┌──

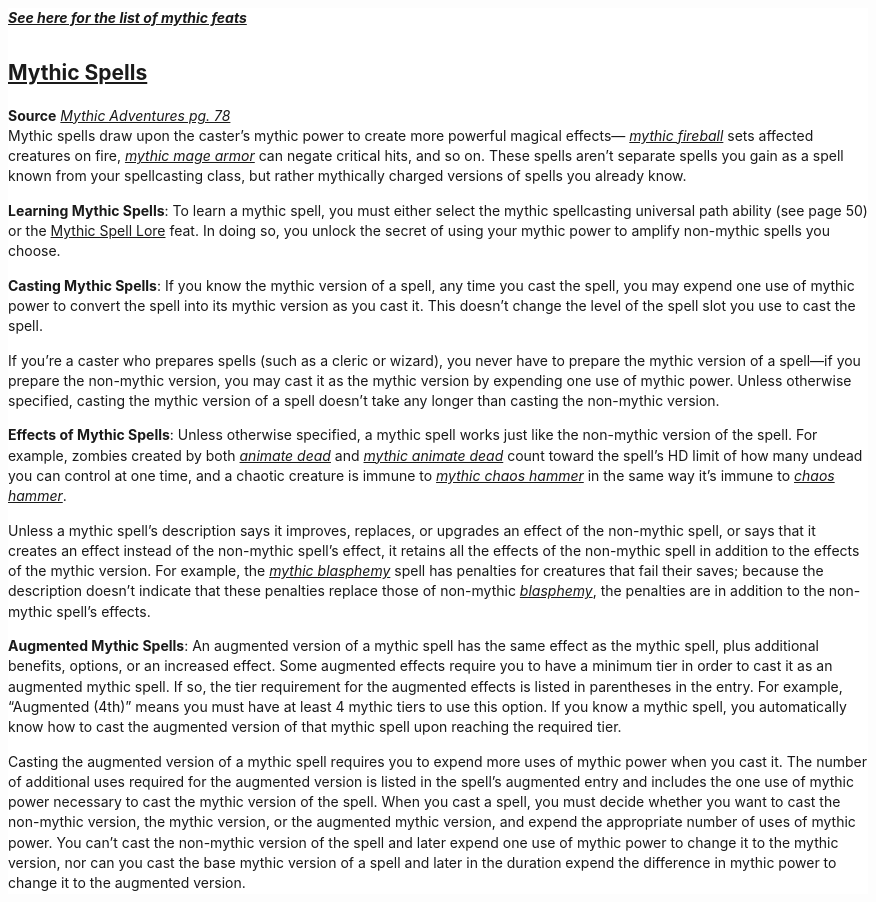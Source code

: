 _**[See here for the list of mythic feats](https://aonprd.com/Feats.aspx?Category=Mythic)**_

## [Mythic Spells](https://aonprd.com/Rules.aspx?ID=1621)

**Source** [_Mythic Adventures pg. 78_](http://paizo.com/products/btpy8ywe?Pathfinder-Roleplaying-Game-Mythic-Adventures)  
Mythic spells draw upon the caster’s mythic power to create more powerful magical effects— [_mythic fireball_](https://aonprd.com/SpellDisplay.aspx?ItemName=fireball) sets affected creatures on fire, [_mythic mage armor_](https://aonprd.com/SpellDisplay.aspx?ItemName=mage%20armor) can negate critical hits, and so on. These spells aren’t separate spells you gain as a spell known from your spellcasting class, but rather mythically charged versions of spells you already know.

**Learning Mythic Spells**: To learn a mythic spell, you must either select the mythic spellcasting universal path ability (see page 50) or the [Mythic Spell Lore](https://aonprd.com/FeatDisplay.aspx?ItemName=Mythic%20Spell%20Lore) feat. In doing so, you unlock the secret of using your mythic power to amplify non-mythic spells you choose.

**Casting Mythic Spells**: If you know the mythic version of a spell, any time you cast the spell, you may expend one use of mythic power to convert the spell into its mythic version as you cast it. This doesn’t change the level of the spell slot you use to cast the spell.

If you’re a caster who prepares spells (such as a cleric or wizard), you never have to prepare the mythic version of a spell—if you prepare the non-mythic version, you may cast it as the mythic version by expending one use of mythic power. Unless otherwise specified, casting the mythic version of a spell doesn’t take any longer than casting the non-mythic version.

**Effects of Mythic Spells**: Unless otherwise specified, a mythic spell works just like the non-mythic version of the spell. For example, zombies created by both [_animate dead_](https://aonprd.com/SpellDisplay.aspx?ItemName=animate%20dead) and [_mythic animate dead_](https://aonprd.com/SpellDisplay.aspx?ItemName=animate%20dead) count toward the spell’s HD limit of how many undead you can control at one time, and a chaotic creature is immune to [_mythic chaos hammer_](https://aonprd.com/SpellDisplay.aspx?ItemName=chaos%20hammer) in the same way it’s immune to [_chaos hammer_](https://aonprd.com/SpellDisplay.aspx?ItemName=chaos%20hammer).

Unless a mythic spell’s description says it improves, replaces, or upgrades an effect of the non-mythic spell, or says that it creates an effect instead of the non-mythic spell’s effect, it retains all the effects of the non-mythic spell in addition to the effects of the mythic version. For example, the [_mythic blasphemy_](https://aonprd.com/SpellDisplay.aspx?ItemName=blasphemy) spell has penalties for creatures that fail their saves; because the description doesn’t indicate that these penalties replace those of non-mythic [_blasphemy_](https://aonprd.com/SpellDisplay.aspx?ItemName=blasphemy), the penalties are in addition to the non-mythic spell’s effects.

**Augmented Mythic Spells**: An augmented version of a mythic spell has the same effect as the mythic spell, plus additional benefits, options, or an increased effect. Some augmented effects require you to have a minimum tier in order to cast it as an augmented mythic spell. If so, the tier requirement for the augmented effects is listed in parentheses in the entry. For example, “Augmented (4th)” means you must have at least 4 mythic tiers to use this option. If you know a mythic spell, you automatically know how to cast the augmented version of that mythic spell upon reaching the required tier.

Casting the augmented version of a mythic spell requires you to expend more uses of mythic power when you cast it. The number of additional uses required for the augmented version is listed in the spell’s augmented entry and includes the one use of mythic power necessary to cast the mythic version of the spell. When you cast a spell, you must decide whether you want to cast the non-mythic version, the mythic version, or the augmented mythic version, and expend the appropriate number of uses of mythic power. You can’t cast the non-mythic version of the spell and later expend one use of mythic power to change it to the mythic version, nor can you cast the base mythic version of a spell and later in the duration expend the difference in mythic power to change it to the augmented version.
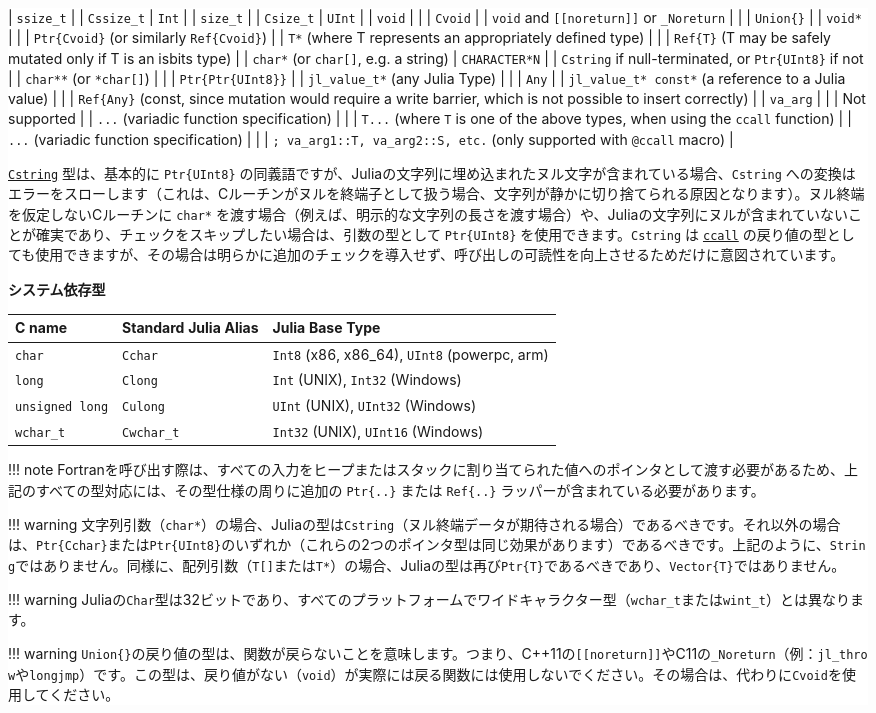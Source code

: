 | `ssize_t`                                               |                          | `Cssize_t`           | `Int`                                                                                                       |
| `size_t`                                                |                          | `Csize_t`            | `UInt`                                                                                                      |
| `void`                                                  |                          |                      | `Cvoid`                                                                                                     |
| `void` and `[[noreturn]]` or `_Noreturn`                |                          |                      | `Union{}`                                                                                                   |
| `void*`                                                 |                          |                      | `Ptr{Cvoid}` (or similarly `Ref{Cvoid}`)                                                                    |
| `T*` (where T represents an appropriately defined type) |                          |                      | `Ref{T}` (T may be safely mutated only if T is an isbits type)                                              |
| `char*` (or `char[]`, e.g. a string)                    | `CHARACTER*N`            |                      | `Cstring` if null-terminated, or `Ptr{UInt8}` if not                                                        |
| `char**` (or `*char[]`)                                 |                          |                      | `Ptr{Ptr{UInt8}}`                                                                                           |
| `jl_value_t*` (any Julia Type)                          |                          |                      | `Any`                                                                                                       |
| `jl_value_t* const*` (a reference to a Julia value)     |                          |                      | `Ref{Any}` (const, since mutation would require a write barrier, which is not possible to insert correctly) |
| `va_arg`                                                |                          |                      | Not supported                                                                                               |
| `...` (variadic function specification)                 |                          |                      | `T...` (where `T` is one of the above types, when using the `ccall` function)                               |
| `...` (variadic function specification)                 |                          |                      | `; va_arg1::T, va_arg2::S, etc.` (only supported with `@ccall` macro)                                       |

[`Cstring`](@ref) 型は、基本的に `Ptr{UInt8}` の同義語ですが、Juliaの文字列に埋め込まれたヌル文字が含まれている場合、`Cstring` への変換はエラーをスローします（これは、Cルーチンがヌルを終端子として扱う場合、文字列が静かに切り捨てられる原因となります）。ヌル終端を仮定しないCルーチンに `char*` を渡す場合（例えば、明示的な文字列の長さを渡す場合）や、Juliaの文字列にヌルが含まれていないことが確実であり、チェックをスキップしたい場合は、引数の型として `Ptr{UInt8}` を使用できます。`Cstring` は [`ccall`](@ref) の戻り値の型としても使用できますが、その場合は明らかに追加のチェックを導入せず、呼び出しの可読性を向上させるためだけに意図されています。

**システム依存型**

| C name          | Standard Julia Alias | Julia Base Type                              |
|:--------------- |:-------------------- |:-------------------------------------------- |
| `char`          | `Cchar`              | `Int8` (x86, x86_64), `UInt8` (powerpc, arm) |
| `long`          | `Clong`              | `Int` (UNIX), `Int32` (Windows)              |
| `unsigned long` | `Culong`             | `UInt` (UNIX), `UInt32` (Windows)            |
| `wchar_t`       | `Cwchar_t`           | `Int32` (UNIX), `UInt16` (Windows)           |

!!! note
    Fortranを呼び出す際は、すべての入力をヒープまたはスタックに割り当てられた値へのポインタとして渡す必要があるため、上記のすべての型対応には、その型仕様の周りに追加の `Ptr{..}` または `Ref{..}` ラッパーが含まれている必要があります。


!!! warning
    文字列引数（`char*`）の場合、Juliaの型は`Cstring`（ヌル終端データが期待される場合）であるべきです。それ以外の場合は、`Ptr{Cchar}`または`Ptr{UInt8}`のいずれか（これらの2つのポインタ型は同じ効果があります）であるべきです。上記のように、`String`ではありません。同様に、配列引数（`T[]`または`T*`）の場合、Juliaの型は再び`Ptr{T}`であるべきであり、`Vector{T}`ではありません。


!!! warning
    Juliaの`Char`型は32ビットであり、すべてのプラットフォームでワイドキャラクター型（`wchar_t`または`wint_t`）とは異なります。


!!! warning
    `Union{}`の戻り値の型は、関数が戻らないことを意味します。つまり、C++11の`[[noreturn]]`やC11の`_Noreturn`（例：`jl_throw`や`longjmp`）です。この型は、戻り値がない（`void`）が実際には戻る関数には使用しないでください。その場合は、代わりに`Cvoid`を使用してください。


[^1]: Non-library function calls in both C and Julia can be inlined and thus may have even less overhead than calls to shared library functions. The point above is that the cost of actually doing foreign function call is about the same as doing a call in either native language.
[^2]: The [Clang package](https://github.com/ihnorton/Clang.jl) can be used to auto-generate Julia code from a C header file.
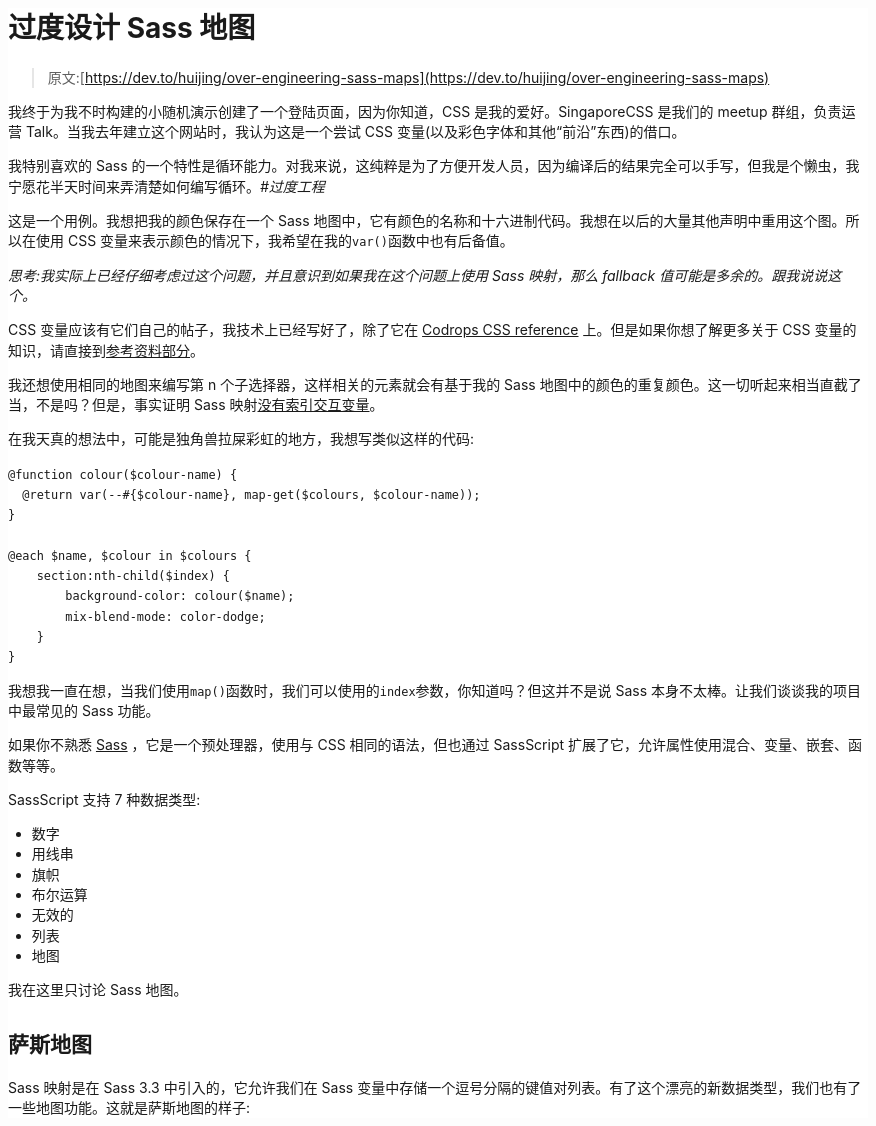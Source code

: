 # 过度设计 Sass 地图

> 原文:[https://dev.to/huijing/over-engineering-sass-maps](https://dev.to/huijing/over-engineering-sass-maps)

我终于为我不时构建的小随机演示创建了一个登陆页面，因为你知道，CSS 是我的爱好。SingaporeCSS 是我们的 meetup 群组，负责运营 Talk。当我去年建立这个网站时，我认为这是一个尝试 CSS 变量(以及彩色字体和其他“前沿”东西)的借口。

我特别喜欢的 Sass 的一个特性是循环能力。对我来说，这纯粹是为了方便开发人员，因为编译后的结果完全可以手写，但我是个懒虫，我宁愿花半天时间来弄清楚如何编写循环。*#过度工程*

这是一个用例。我想把我的颜色保存在一个 Sass 地图中，它有颜色的名称和十六进制代码。我想在以后的大量其他声明中重用这个图。所以在使用 CSS 变量来表示颜色的情况下，我希望在我的`var()`函数中也有后备值。

*思考:我实际上已经仔细考虑过这个问题，并且意识到如果我在这个问题上使用 Sass 映射，那么 fallback 值可能是多余的。跟我说说这个。*

CSS 变量应该有它们自己的帖子，我技术上已经写好了，除了它在 [Codrops CSS reference](https://tympanus.net/codrops/css_reference/custom-properties/) 上。但是如果你想了解更多关于 CSS 变量的知识，请直接到[参考资料部分](#further-resources)。

我还想使用相同的地图来编写第 n 个子选择器，这样相关的元素就会有基于我的 Sass 地图中的颜色的重复颜色。这一切听起来相当直截了当，不是吗？但是，事实证明 Sass 映射[没有索引交互变量](https://github.com/sass/sass/issues/996)。

在我天真的想法中，可能是独角兽拉屎彩虹的地方，我想写类似这样的代码:

```
@function colour($colour-name) {
  @return var(--#{$colour-name}, map-get($colours, $colour-name));
}

@each $name, $colour in $colours {
    section:nth-child($index) {
        background-color: colour($name);
        mix-blend-mode: color-dodge;
    }
} 
```

我想我一直在想，当我们使用`map()`函数时，我们可以使用的`index`参数，你知道吗？但这并不是说 Sass 本身不太棒。让我们谈谈我的项目中最常见的 Sass 功能。

如果你不熟悉 [Sass](http://sass-lang.com/) ，它是一个预处理器，使用与 CSS 相同的语法，但也通过 SassScript 扩展了它，允许属性使用混合、变量、嵌套、函数等等。

SassScript 支持 7 种数据类型:

*   数字
*   用线串
*   旗帜
*   布尔运算
*   无效的
*   列表
*   地图

我在这里只讨论 Sass 地图。

## [](#sass-maps)萨斯地图

Sass 映射是在 Sass 3.3 中引入的，它允许我们在 Sass 变量中存储一个逗号分隔的键值对列表。有了这个漂亮的新数据类型，我们也有了一些地图功能。这就是萨斯地图的样子:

└──

WHAT YOU WILL DO =>
Output exactly the span of lines from the top of the listing through the line holding "## [Mythic Spells](https://aonprd.com/Rules.aspx?ID=1621)", and leave every picture out.

RESPONSE TO THIS EXERCISE =>
Source code

: _**[See here for the list of mythic feats](https://aonprd.com/Feats.aspx?Category=Mythic)**_

## [Mythic Spells](https://aonprd.com/Rules.aspx?ID=1621)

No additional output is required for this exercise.